How to work with photometric series

How to work with photometric series#

A photometric series is a set of photometry points taken for a single source, with a single filter, and usually in a single observing season. There are some advantages to using a series instead of single photometry points:

  • All the points share the metadata, so less storage and data transfer is needed.

  • Can use binary files (HDF5) to transfer the data instead of inefficient JSON.

  • Reduces the load on the database and instead saves the raw flux data on disk.

This format is particularly useful for high-cadence observations, where multiple images are taken in the same pointing.

Posting data#

To upload a photometric series use the POST /api/photometric_series endpoint. The request body must contain a data field, that can contain either a JSON representation of the photometric series, where the columns of the data table are the keys of the JSON object: {’mjd’: [1, 2, 3], ‘flux’: [1, 2, 3], ‘fluxerr’: [1, 2, 3]} (can also use ‘mag’ and ‘magerr’), or a binary file (HDF5) where the data is stored as a pandas DataFrame. The format of the binary file is discussed below.

There are some required fields that must be defined in the request body in addition to the data field.
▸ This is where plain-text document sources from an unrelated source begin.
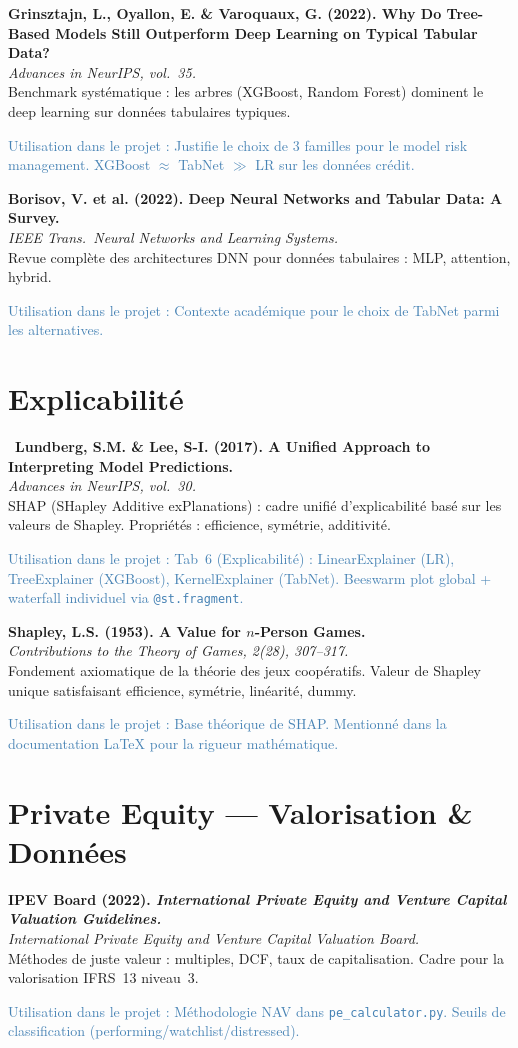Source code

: \documentclass[12pt,a4paper]{article}
\newcommand{\bibentry}[4]{%
  \noindent\textbf{#1}\\
  \textit{#2}\\
  #3\par
  \textcolor{steelblue}{\footnotesize\textsf{Utilisation dans le projet :} #4}\par
  \medskip
}
\newcommand{\bibentrystar}[4]{%
  \noindent{\color{goldstar}$\bigstar$}~\textbf{#1}\\
  \textit{#2}\\
  #3\par
  \textcolor{steelblue}{\footnotesize\textsf{Utilisation dans le projet :} #4}\par
  \medskip
}
\begin{document}
\bibentry{Grinsztajn, L., Oyallon, E. \& Varoquaux, G. (2022). Why Do Tree-Based Models Still Outperform Deep Learning on Typical Tabular Data?}{\emph{Advances in NeurIPS}, vol.~35.}{Benchmark systématique : les arbres (XGBoost, Random Forest) dominent le deep learning sur données tabulaires typiques.}{Justifie le choix de 3 familles pour le model risk management. XGBoost $\approx$ TabNet $\gg$ LR sur les données crédit.}

\bibentry{Borisov, V. et al. (2022). Deep Neural Networks and Tabular Data: A Survey.}{\emph{IEEE Trans.\ Neural Networks and Learning Systems}.}{Revue complète des architectures DNN pour données tabulaires : MLP, attention, hybrid.}{Contexte académique pour le choix de TabNet parmi les alternatives.}

\section{Explicabilité}

\bibentrystar{Lundberg, S.M. \& Lee, S-I. (2017). A Unified Approach to Interpreting Model Predictions.}{\emph{Advances in NeurIPS}, vol.~30.}{SHAP (SHapley Additive exPlanations) : cadre unifié d'explicabilité basé sur les valeurs de Shapley. Propriétés : efficience, symétrie, additivité.}{Tab~6 (Explicabilité) : LinearExplainer (LR), TreeExplainer (XGBoost), KernelExplainer (TabNet). Beeswarm plot global + waterfall individuel via \texttt{@st.fragment}.}

\bibentry{Shapley, L.S. (1953). A Value for $n$-Person Games.}{\emph{Contributions to the Theory of Games}, 2(28), 307--317.}{Fondement axiomatique de la théorie des jeux coopératifs. Valeur de Shapley unique satisfaisant efficience, symétrie, linéarité, dummy.}{Base théorique de SHAP. Mentionné dans la documentation LaTeX pour la rigueur mathématique.}

\section{Private Equity --- Valorisation \& Données}

\bibentry{IPEV Board (2022). \emph{International Private Equity and Venture Capital Valuation Guidelines.}}{International Private Equity and Venture Capital Valuation Board.}{Méthodes de juste valeur : multiples, DCF, taux de capitalisation. Cadre pour la valorisation IFRS~13 niveau~3.}{Méthodologie NAV dans \texttt{pe\_calculator.py}. Seuils de classification (performing/watchlist/distressed).}
\end{document}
These include:

  • obj_id: the skyportal object ID of the source that will receive the new data.

  • instrument_id: the skyportal ID of the instrument used to make the photometry.

  • group_ids: a list of skyportal group IDs that will have access to the photometry. Can also specify “all” to give access to all groups.

  • stream_ids: a list of skyportal stream IDs for the streams this dataset came from.

  • series_name: the name of the series, e.g., a TESS sector, an observing night’s date, etc.

  • series_obj_id: the ID of the object inside that series, e.g., the star’s number in the image or a TESS TICID.

Additional fields can be included in the request body, or inferred from the columns of the data table:

  • exp_time: the exposure time for each measurement, in seconds. If not given, will use the median value from the data.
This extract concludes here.